EXERCISE AIM: What you return should be the lines of the data containing "responsible", each in full.

_ _ _ _ _

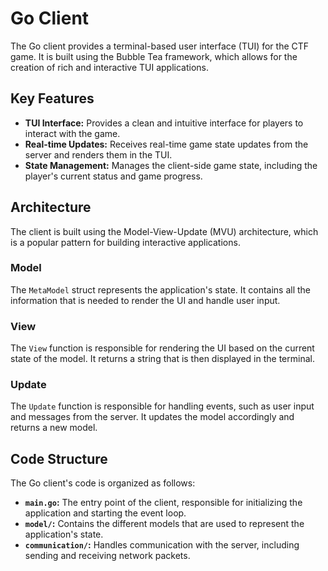 # Go Client

The Go client provides a terminal-based user interface (TUI) for the CTF game. It is built using the Bubble Tea framework, which allows for the creation of rich and interactive TUI applications.

## Key Features

- **TUI Interface:** Provides a clean and intuitive interface for players to interact with the game.
- **Real-time Updates:** Receives real-time game state updates from the server and renders them in the TUI.
- **State Management:** Manages the client-side game state, including the player's current status and game progress.

## Architecture

The client is built using the Model-View-Update (MVU) architecture, which is a popular pattern for building interactive applications.

### Model

The `MetaModel` struct represents the application's state. It contains all the information that is needed to render the UI and handle user input.

### View

The `View` function is responsible for rendering the UI based on the current state of the model. It returns a string that is then displayed in the terminal.

### Update

The `Update` function is responsible for handling events, such as user input and messages from the server. It updates the model accordingly and returns a new model.

## Code Structure

The Go client's code is organized as follows:

- **`main.go`:** The entry point of the client, responsible for initializing the application and starting the event loop.
- **`model/`:** Contains the different models that are used to represent the application's state.
- **`communication/`:** Handles communication with the server, including sending and receiving network packets.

_ _ _ _ _

WRITTEN SOLUTION:
The `View` function is responsible for rendering the UI based on the current state of the model. It returns a string that is then displayed in the terminal.
The `Update` function is responsible for handling events, such as user input and messages from the server. It updates the model accordingly and returns a new model.
- **`main.go`:** The entry point of the client, responsible for initializing the application and starting the event loop.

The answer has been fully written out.